What the task asks | Could you find every line in the records below that contains the word "approach" and copy it?

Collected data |
[Start of Attachment]

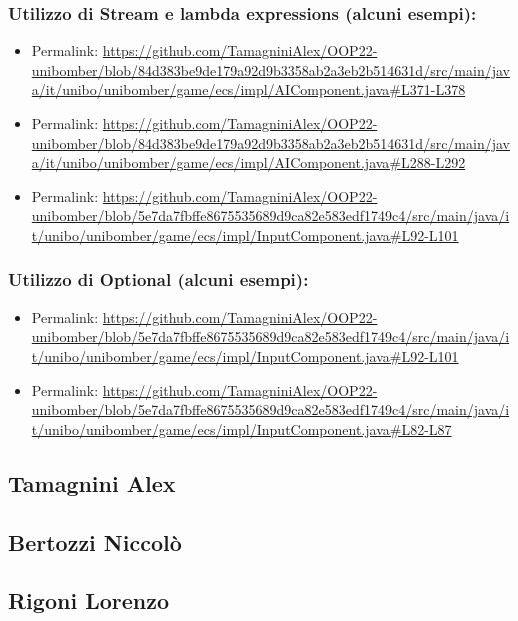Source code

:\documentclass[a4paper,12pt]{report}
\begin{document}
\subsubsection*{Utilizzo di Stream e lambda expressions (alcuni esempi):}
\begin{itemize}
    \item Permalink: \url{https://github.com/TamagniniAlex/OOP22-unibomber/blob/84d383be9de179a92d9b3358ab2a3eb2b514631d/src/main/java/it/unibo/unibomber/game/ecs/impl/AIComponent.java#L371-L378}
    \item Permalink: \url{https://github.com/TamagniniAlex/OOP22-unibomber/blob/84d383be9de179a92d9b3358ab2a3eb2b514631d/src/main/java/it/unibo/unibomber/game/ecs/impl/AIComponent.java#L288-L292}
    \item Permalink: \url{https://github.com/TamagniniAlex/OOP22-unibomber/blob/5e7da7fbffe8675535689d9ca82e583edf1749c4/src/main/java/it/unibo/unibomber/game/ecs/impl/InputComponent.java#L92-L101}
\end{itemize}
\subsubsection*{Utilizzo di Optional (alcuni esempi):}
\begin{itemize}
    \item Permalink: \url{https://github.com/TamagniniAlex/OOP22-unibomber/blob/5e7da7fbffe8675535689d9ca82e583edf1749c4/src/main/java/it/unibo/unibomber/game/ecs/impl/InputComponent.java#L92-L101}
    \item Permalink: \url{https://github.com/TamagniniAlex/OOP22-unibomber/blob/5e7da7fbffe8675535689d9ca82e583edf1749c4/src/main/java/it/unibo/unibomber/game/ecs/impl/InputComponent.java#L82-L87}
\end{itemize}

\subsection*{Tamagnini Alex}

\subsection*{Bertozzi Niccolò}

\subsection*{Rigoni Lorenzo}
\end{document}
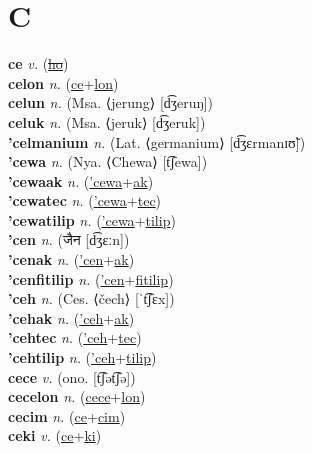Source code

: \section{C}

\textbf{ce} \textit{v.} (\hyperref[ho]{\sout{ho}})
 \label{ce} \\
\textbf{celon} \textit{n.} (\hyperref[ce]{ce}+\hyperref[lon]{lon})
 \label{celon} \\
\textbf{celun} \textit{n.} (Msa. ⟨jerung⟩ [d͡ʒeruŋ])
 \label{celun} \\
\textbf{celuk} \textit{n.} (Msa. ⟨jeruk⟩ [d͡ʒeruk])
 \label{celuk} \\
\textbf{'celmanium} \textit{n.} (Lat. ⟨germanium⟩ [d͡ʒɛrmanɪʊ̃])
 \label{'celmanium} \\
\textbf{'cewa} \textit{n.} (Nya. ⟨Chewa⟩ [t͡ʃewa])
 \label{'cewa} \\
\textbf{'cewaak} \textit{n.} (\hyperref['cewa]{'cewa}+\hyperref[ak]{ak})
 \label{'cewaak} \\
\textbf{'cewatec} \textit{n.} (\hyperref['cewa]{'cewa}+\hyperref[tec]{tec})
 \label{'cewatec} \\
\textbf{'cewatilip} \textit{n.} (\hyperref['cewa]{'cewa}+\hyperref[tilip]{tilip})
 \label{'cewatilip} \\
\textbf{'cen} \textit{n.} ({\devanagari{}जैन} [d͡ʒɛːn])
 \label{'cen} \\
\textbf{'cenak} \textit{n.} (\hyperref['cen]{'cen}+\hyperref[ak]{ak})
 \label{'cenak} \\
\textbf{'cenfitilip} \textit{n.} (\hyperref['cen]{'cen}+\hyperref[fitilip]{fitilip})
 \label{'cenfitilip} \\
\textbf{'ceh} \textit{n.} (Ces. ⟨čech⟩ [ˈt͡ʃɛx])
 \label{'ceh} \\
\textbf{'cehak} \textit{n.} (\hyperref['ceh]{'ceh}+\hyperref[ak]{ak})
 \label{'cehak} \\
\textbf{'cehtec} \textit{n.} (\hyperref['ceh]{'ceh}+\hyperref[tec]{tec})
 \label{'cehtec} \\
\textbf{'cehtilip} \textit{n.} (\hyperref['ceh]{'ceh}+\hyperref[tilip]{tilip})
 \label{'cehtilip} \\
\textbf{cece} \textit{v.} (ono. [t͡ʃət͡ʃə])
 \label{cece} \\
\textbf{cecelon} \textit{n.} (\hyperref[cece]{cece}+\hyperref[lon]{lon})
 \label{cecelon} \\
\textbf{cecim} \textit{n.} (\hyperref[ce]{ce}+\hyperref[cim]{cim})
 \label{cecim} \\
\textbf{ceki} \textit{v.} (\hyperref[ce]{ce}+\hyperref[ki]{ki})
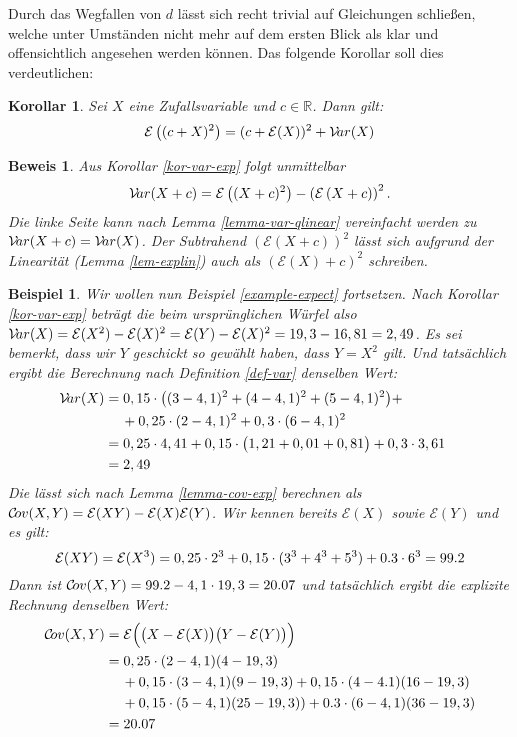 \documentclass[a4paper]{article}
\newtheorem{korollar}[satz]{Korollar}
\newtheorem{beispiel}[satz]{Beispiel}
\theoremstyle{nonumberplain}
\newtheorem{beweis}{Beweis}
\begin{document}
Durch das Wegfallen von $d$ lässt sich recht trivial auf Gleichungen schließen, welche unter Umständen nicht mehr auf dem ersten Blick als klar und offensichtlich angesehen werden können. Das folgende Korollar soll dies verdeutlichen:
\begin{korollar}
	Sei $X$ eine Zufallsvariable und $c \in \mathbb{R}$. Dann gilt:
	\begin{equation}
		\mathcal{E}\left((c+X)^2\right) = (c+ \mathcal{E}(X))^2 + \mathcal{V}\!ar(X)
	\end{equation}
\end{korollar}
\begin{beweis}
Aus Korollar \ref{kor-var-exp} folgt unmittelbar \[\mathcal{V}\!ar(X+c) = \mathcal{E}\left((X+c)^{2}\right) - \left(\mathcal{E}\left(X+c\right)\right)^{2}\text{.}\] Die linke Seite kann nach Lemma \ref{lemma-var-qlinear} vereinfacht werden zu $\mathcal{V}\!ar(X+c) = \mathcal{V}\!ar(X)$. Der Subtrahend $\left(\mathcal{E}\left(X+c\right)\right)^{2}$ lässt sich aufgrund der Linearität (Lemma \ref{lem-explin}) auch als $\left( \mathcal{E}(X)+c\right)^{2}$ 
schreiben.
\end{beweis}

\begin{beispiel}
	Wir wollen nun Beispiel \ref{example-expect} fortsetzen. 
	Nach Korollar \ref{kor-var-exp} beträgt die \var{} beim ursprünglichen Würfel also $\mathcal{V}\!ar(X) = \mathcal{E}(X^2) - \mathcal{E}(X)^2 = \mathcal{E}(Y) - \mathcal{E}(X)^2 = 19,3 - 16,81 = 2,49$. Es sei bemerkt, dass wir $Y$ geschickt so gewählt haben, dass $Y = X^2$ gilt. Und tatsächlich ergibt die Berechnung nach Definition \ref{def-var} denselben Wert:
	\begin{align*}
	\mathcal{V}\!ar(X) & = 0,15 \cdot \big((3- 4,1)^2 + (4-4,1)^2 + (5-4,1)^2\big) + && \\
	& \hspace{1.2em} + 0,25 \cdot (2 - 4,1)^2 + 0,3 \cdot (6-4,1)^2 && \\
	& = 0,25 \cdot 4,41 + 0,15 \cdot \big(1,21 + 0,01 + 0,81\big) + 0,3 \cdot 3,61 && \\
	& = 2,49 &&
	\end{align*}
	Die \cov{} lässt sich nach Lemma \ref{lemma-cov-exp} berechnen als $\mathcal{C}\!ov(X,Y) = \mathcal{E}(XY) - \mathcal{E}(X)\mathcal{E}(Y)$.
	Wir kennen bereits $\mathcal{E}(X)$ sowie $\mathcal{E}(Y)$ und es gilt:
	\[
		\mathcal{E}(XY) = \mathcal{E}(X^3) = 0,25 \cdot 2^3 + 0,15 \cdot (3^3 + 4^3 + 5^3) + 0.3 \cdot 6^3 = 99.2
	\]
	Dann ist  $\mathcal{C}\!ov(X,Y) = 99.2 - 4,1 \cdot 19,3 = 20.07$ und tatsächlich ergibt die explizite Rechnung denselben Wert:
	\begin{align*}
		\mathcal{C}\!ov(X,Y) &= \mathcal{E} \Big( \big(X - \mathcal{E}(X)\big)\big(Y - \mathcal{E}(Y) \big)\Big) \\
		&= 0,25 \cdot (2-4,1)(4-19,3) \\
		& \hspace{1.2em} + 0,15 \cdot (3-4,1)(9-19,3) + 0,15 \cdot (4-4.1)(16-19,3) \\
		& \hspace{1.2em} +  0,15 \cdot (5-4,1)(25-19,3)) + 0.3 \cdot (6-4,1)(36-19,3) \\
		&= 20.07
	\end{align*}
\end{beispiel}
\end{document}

[End of Attachment]
[Start of Attachment]

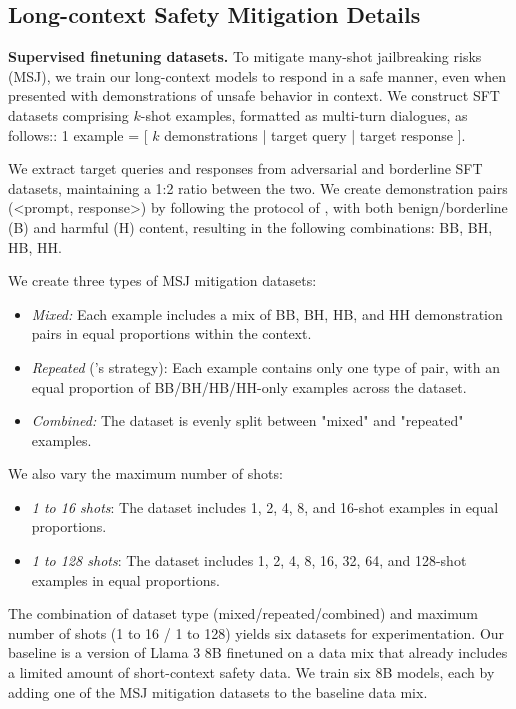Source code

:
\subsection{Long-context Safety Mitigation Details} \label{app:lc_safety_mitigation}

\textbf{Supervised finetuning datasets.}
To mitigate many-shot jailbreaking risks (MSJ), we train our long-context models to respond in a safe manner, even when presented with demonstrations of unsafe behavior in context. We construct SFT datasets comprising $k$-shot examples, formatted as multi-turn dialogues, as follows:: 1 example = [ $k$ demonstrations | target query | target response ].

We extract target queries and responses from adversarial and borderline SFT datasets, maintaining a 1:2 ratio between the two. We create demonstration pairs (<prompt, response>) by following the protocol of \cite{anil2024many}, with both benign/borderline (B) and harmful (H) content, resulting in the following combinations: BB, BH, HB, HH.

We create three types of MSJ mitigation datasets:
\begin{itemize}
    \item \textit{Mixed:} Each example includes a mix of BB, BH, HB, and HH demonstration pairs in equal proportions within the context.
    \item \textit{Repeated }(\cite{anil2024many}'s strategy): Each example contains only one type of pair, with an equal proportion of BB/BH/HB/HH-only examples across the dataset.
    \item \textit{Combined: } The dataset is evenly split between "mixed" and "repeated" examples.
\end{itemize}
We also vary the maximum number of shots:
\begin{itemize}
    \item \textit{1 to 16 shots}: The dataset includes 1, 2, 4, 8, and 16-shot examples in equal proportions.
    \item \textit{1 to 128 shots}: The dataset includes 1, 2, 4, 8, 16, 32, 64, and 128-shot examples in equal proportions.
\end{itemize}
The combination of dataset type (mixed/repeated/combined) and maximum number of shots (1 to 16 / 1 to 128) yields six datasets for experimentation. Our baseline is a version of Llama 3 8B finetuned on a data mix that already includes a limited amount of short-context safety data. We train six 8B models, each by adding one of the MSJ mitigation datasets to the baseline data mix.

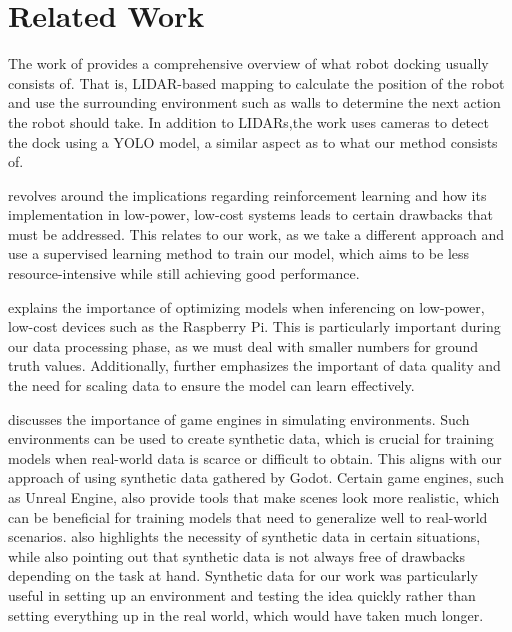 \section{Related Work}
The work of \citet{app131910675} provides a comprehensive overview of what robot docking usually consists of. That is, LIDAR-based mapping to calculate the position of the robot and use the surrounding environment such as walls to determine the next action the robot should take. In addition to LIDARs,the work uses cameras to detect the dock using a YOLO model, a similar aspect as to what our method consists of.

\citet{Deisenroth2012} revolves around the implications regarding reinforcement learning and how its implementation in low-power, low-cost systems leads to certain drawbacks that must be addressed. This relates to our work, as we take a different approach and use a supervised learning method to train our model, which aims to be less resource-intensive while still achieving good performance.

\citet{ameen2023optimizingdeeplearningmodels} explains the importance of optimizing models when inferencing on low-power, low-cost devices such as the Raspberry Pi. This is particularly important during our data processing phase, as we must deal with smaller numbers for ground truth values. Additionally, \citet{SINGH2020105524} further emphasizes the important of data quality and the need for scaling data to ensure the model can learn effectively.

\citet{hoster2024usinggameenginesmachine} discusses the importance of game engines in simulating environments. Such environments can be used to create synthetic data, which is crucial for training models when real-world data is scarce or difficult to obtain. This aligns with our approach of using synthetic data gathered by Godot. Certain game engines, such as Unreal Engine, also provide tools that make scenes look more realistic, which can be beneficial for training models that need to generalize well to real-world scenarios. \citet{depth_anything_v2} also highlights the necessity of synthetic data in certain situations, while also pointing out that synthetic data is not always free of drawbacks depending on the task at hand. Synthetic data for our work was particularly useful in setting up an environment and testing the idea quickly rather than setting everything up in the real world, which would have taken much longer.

[End of Attachment]

Written response |
\citet{Deisenroth2012} revolves around the implications regarding reinforcement learning and how its implementation in low-power, low-cost systems leads to certain drawbacks that must be addressed. This relates to our work, as we take a different approach and use a supervised learning method to train our model, which aims to be less resource-intensive while still achieving good performance.
\citet{hoster2024usinggameenginesmachine} discusses the importance of game engines in simulating environments. Such environments can be used to create synthetic data, which is crucial for training models when real-world data is scarce or difficult to obtain. This aligns with our approach of using synthetic data gathered by Godot. Certain game engines, such as Unreal Engine, also provide tools that make scenes look more realistic, which can be beneficial for training models that need to generalize well to real-world scenarios. \citet{depth_anything_v2} also highlights the necessity of synthetic data in certain situations, while also pointing out that synthetic data is not always free of drawbacks depending on the task at hand. Synthetic data for our work was particularly useful in setting up an environment and testing the idea quickly rather than setting everything up in the real world, which would have taken much longer.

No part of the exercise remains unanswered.